Wednesday, 13 May 2015

Paperback on a bus

On a drowsy double-decker bus, beyond the dramatic heights of Seven Sisters and on the way to lively London via sleepy Brighton, Moab Is My Washpot served up another gem: “Past is a foreign country where everything is done differently”. Which is painfully true, and yet what if you can still understand that language and feel like the consulate is out of work and you are not getting the visa any time soon? And the past is still the present and refuses to let go? To let you go, and it still holds you by the lapel or the collar or the fuzzy locks of your hair? And what if they speak the same language and do things in exactly the same way? And what if a familiar face makes you go numb with vaguely recognizable joy? And those are the very same eyes that don’t even have the look of the past and instead have that same expressive wonder and you love them for it?..  

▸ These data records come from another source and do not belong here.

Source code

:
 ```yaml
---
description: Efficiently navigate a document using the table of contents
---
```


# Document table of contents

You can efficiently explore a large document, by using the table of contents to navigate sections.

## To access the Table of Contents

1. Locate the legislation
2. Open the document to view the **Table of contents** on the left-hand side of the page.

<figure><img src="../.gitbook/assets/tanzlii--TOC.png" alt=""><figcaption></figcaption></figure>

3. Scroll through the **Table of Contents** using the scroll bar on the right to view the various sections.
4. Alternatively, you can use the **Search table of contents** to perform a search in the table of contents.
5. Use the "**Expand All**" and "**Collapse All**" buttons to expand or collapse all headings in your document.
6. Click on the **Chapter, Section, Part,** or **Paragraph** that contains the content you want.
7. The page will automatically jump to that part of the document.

Bus driver never sleeps, but what about you. To the sound of drizzling rain and the dark, unreadable pages of the paperback, you are crouched in the corner by the front window and you press your face against the glass. Dimly beautiful, gently snoring countryside floats by. “Queen Of Eyes” by the Soft Boys starts playing in your headphones, but no, please no, that is way too loud. You need silence. You switch it off and slowly, slowly drift from past to present. And then back again. Until you wake up – in a foreign country.